··· Records shown ···

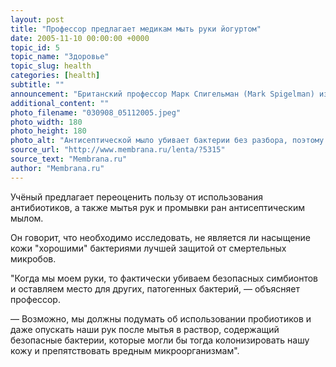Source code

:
 ```yaml
---
layout: post
title: "Профессор предлагает медикам мыть руки йогуртом"
date: 2005-11-10 00:00:00 +0000
topic_id: 5
topic_name: "Здоровье"
topic_slug: health
categories: [health]
subtitle: ""
announcement: "Британский профессор Марк Спигельман (Mark Spigelman) из центра инфекционных болезней университетского колледжа Лондона (Centre for Infectious Diseases and International Health) полагает, что врачам перед проведением процедур следует опускать руки в \"пробиотическое вещество, типа йогурта\"."
additional_content: ""
photo_filename: "030908_05112005.jpeg"
photo_width: 180
photo_height: 180
photo_alt: "Антисептической мыло убивает бактерии без разбора, поэтому профессор предлагает после мытья заселять руки безопасными микроорганизмами"
source_url: "http://www.membrana.ru/lenta/?5315"
source_text: "Membrana.ru"
author: "Membrana.ru"
---
```

Учёный предлагает переоценить пользу от использования антибиотиков, а также мытья рук и промывки ран антисептическим мылом.

Он говорит, что необходимо исследовать, не является ли насыщение кожи "хорошими" бактериями лучшей защитой от смертельных микробов.

"Когда мы моем руки, то фактически убиваем безопасных симбионтов и оставляем место для других, патогенных бактерий, — объясняет профессор.

— Возможно, мы должны подумать об использовании пробиотиков и даже опускать наши рук после мытья в раствор, содержащий безопасные бактерии, которые могли бы тогда колонизировать нашу кожу и препятствовать вредным микроорганизмам".
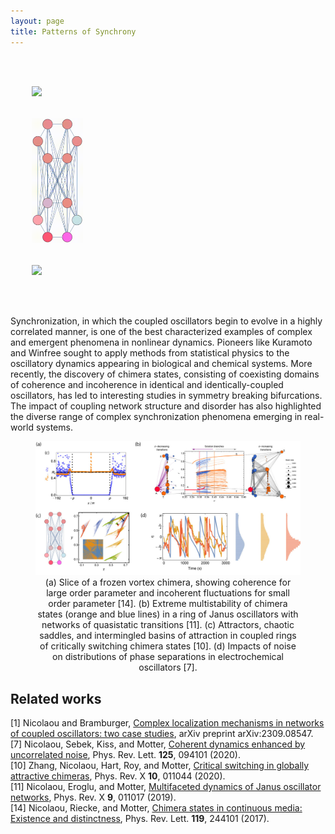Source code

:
```yaml
---
layout: page
title: Patterns of Synchrony
---
```

<pre>
<div class="container-fluid">
  <div class="row">
    <img src="/assets/gallery/figures/spiral.gif" height="200"  />
    <div class="col"></div>
    <img src="/assets/gallery/figures/switch.gif" height="200"  />
    <div class="col"></div>
    <img src="/assets/gallery/figures/torus.gif" height="200"  />
  </div>
</div>
</pre>

Synchronization, in which the coupled oscillators begin to evolve in a highly correlated manner, is one of the best characterized examples of complex and emergent phenomena in nonlinear dynamics. Pioneers like Kuramoto and Winfree sought to apply methods from statistical physics to the oscillatory dynamics appearing in biological and chemical systems.  More recently, the discovery of chimera states, consisting of coexisting domains of coherence and incoherence in identical and identically-coupled oscillators, has led to interesting studies in symmetry breaking bifurcations. The impact of coupling network structure and disorder has also highlighted the diverse range of complex synchronization phenomena emerging in real-world systems.

<figure>
<img src="/assets/img/synchronization.jpg" width=1024 />
<figcaption align="center">(a) Slice of a frozen vortex chimera, showing coherence for large order parameter and incoherent fluctuations for small order parameter [14]. (b) Extreme multistability of chimera states (orange and blue lines) in a ring of Janus oscillators with networks of quasistatic transitions [11]. (c) Attractors, chaotic saddles, and intermingled basins of attraction in coupled rings of critically switching chimera states [10]. (d) Impacts of noise on distributions of phase separations in electrochemical oscillators [7].
</figcaption>
</figure>

## Related works
[1] Nicolaou and Bramburger, [Complex localization mechanisms in networks of coupled oscillators: two case studies](https://arxiv.org/abs/2309.08547), arXiv preprint arXiv:2309.08547.   
[7] Nicolaou, Sebek, Kiss, and Motter, [Coherent dynamics enhanced by uncorrelated noise](https://doi.org/10.1103/PhysRevLett.125.094101), Phys. Rev. Lett. **125**, 094101 (2020).  
[10] Zhang, Nicolaou, Hart, Roy, and Motter, [Critical switching in globally attractive chimeras](https://doi.org/10.1103/PhysRevX.10.011044), Phys. Rev. X **10**, 011044 (2020).  
[11] Nicolaou, Eroglu, and Motter, [Multifaceted dynamics of Janus oscillator networks](https://doi.org/10.1103/PhysRevX.9.011017), Phys. Rev. X **9**, 011017 (2019).  
[14] Nicolaou, Riecke, and  Motter, [Chimera states in continuous media: Existence and distinctness](https://doi.org/10.1103/PhysRevLett.119.244101), Phys. Rev. Lett. **119**, 244101 (2017).
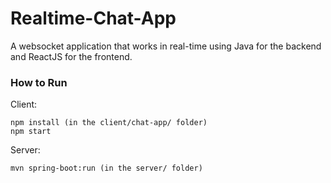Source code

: # Realtime-Chat-App
A websocket application that works in real-time using Java for the backend and ReactJS for the frontend. 

### How to Run
Client:
```
npm install (in the client/chat-app/ folder)
npm start
```

Server:
```
mvn spring-boot:run (in the server/ folder)
```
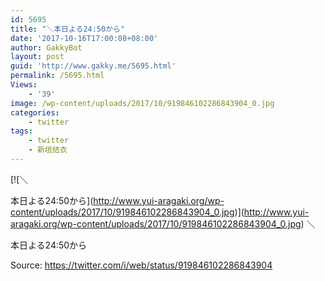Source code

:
 ```yaml
---
id: 5695
title: "＼本日よる24:50から"
date: '2017-10-16T17:00:08+08:00'
author: GakkyBot
layout: post
guid: 'http://www.gakky.me/5695.html'
permalink: /5695.html
Views:
    - '39'
image: /wp-content/uploads/2017/10/919846102286843904_0.jpg
categories:
    - twitter
tags:
    - twitter
    - 新垣结衣
---
```


[![＼

本日よる24:50から](http://www.yui-aragaki.org/wp-content/uploads/2017/10/919846102286843904_0.jpg)](http://www.yui-aragaki.org/wp-content/uploads/2017/10/919846102286843904_0.jpg)
＼

本日よる24:50から

Source: <https://twitter.com/i/web/status/919846102286843904>
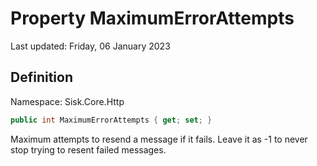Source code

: # Property MaximumErrorAttempts
Last updated: Friday, 06 January 2023

## Definition
Namespace: Sisk.Core.Http

```csharp
public int MaximumErrorAttempts { get; set; }
```

Maximum attempts to resend a message if it fails. Leave it as -1 to never stop trying to resent failed messages.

···

What needs to be done. Word for word, give the entries back in full; the pictures do not belong in the copy.

Written answer.
Source code

:
 ```yaml
---
layout: post
title: "Профессор предлагает медикам мыть руки йогуртом"
date: 2005-11-10 00:00:00 +0000
topic_id: 5
topic_name: "Здоровье"
topic_slug: health
categories: [health]
subtitle: ""
announcement: "Британский профессор Марк Спигельман (Mark Spigelman) из центра инфекционных болезней университетского колледжа Лондона (Centre for Infectious Diseases and International Health) полагает, что врачам перед проведением процедур следует опускать руки в \"пробиотическое вещество, типа йогурта\"."
additional_content: ""
photo_filename: "030908_05112005.jpeg"
photo_width: 180
photo_height: 180
photo_alt: "Антисептической мыло убивает бактерии без разбора, поэтому профессор предлагает после мытья заселять руки безопасными микроорганизмами"
source_url: "http://www.membrana.ru/lenta/?5315"
source_text: "Membrana.ru"
author: "Membrana.ru"
---
```

Учёный предлагает переоценить пользу от использования антибиотиков, а также мытья рук и промывки ран антисептическим мылом.

Он говорит, что необходимо исследовать, не является ли насыщение кожи "хорошими" бактериями лучшей защитой от смертельных микробов.

"Когда мы моем руки, то фактически убиваем безопасных симбионтов и оставляем место для других, патогенных бактерий, — объясняет профессор.

— Возможно, мы должны подумать об использовании пробиотиков и даже опускать наши рук после мытья в раствор, содержащий безопасные бактерии, которые могли бы тогда колонизировать нашу кожу и препятствовать вредным микроорганизмам".
Source code

:
```yaml
---
layout: page
title: Patterns of Synchrony
---
```

<pre>
<div class="container-fluid">
  <div class="row">
    <img src="/assets/gallery/figures/spiral.gif" height="200"  />
    <div class="col"></div>
    <img src="/assets/gallery/figures/switch.gif" height="200"  />
    <div class="col"></div>
    <img src="/assets/gallery/figures/torus.gif" height="200"  />
  </div>
</div>
</pre>

Synchronization, in which the coupled oscillators begin to evolve in a highly correlated manner, is one of the best characterized examples of complex and emergent phenomena in nonlinear dynamics. Pioneers like Kuramoto and Winfree sought to apply methods from statistical physics to the oscillatory dynamics appearing in biological and chemical systems.  More recently, the discovery of chimera states, consisting of coexisting domains of coherence and incoherence in identical and identically-coupled oscillators, has led to interesting studies in symmetry breaking bifurcations. The impact of coupling network structure and disorder has also highlighted the diverse range of complex synchronization phenomena emerging in real-world systems.

<figure>
<img src="/assets/img/synchronization.jpg" width=1024 />
<figcaption align="center">(a) Slice of a frozen vortex chimera, showing coherence for large order parameter and incoherent fluctuations for small order parameter [14]. (b) Extreme multistability of chimera states (orange and blue lines) in a ring of Janus oscillators with networks of quasistatic transitions [11]. (c) Attractors, chaotic saddles, and intermingled basins of attraction in coupled rings of critically switching chimera states [10]. (d) Impacts of noise on distributions of phase separations in electrochemical oscillators [7].
</figcaption>
</figure>

## Related works
[1] Nicolaou and Bramburger, [Complex localization mechanisms in networks of coupled oscillators: two case studies](https://arxiv.org/abs/2309.08547), arXiv preprint arXiv:2309.08547.   
[7] Nicolaou, Sebek, Kiss, and Motter, [Coherent dynamics enhanced by uncorrelated noise](https://doi.org/10.1103/PhysRevLett.125.094101), Phys. Rev. Lett. **125**, 094101 (2020).  
[10] Zhang, Nicolaou, Hart, Roy, and Motter, [Critical switching in globally attractive chimeras](https://doi.org/10.1103/PhysRevX.10.011044), Phys. Rev. X **10**, 011044 (2020).  
[11] Nicolaou, Eroglu, and Motter, [Multifaceted dynamics of Janus oscillator networks](https://doi.org/10.1103/PhysRevX.9.011017), Phys. Rev. X **9**, 011017 (2019).  
[14] Nicolaou, Riecke, and  Motter, [Chimera states in continuous media: Existence and distinctness](https://doi.org/10.1103/PhysRevLett.119.244101), Phys. Rev. Lett. **119**, 244101 (2017).
Source code

: # Realtime-Chat-App
A websocket application that works in real-time using Java for the backend and ReactJS for the frontend. 

### How to Run
Client:
```
npm install (in the client/chat-app/ folder)
npm start
```

Server:
```
mvn spring-boot:run (in the server/ folder)
```
Source code

:
 ```yaml
---
id: 5695
title: "＼本日よる24:50から"
date: '2017-10-16T17:00:08+08:00'
author: GakkyBot
layout: post
guid: 'http://www.gakky.me/5695.html'
permalink: /5695.html
Views:
    - '39'
image: /wp-content/uploads/2017/10/919846102286843904_0.jpg
categories:
    - twitter
tags:
    - twitter
    - 新垣结衣
---
```


[![＼

本日よる24:50から](http://www.yui-aragaki.org/wp-content/uploads/2017/10/919846102286843904_0.jpg)](http://www.yui-aragaki.org/wp-content/uploads/2017/10/919846102286843904_0.jpg)
＼

本日よる24:50から

Source: <https://twitter.com/i/web/status/919846102286843904>
Source code

: # Property MaximumErrorAttempts
Last updated: Friday, 06 January 2023

## Definition
Namespace: Sisk.Core.Http

```csharp
public int MaximumErrorAttempts { get; set; }
```

Maximum attempts to resend a message if it fails. Leave it as -1 to never stop trying to resent failed messages.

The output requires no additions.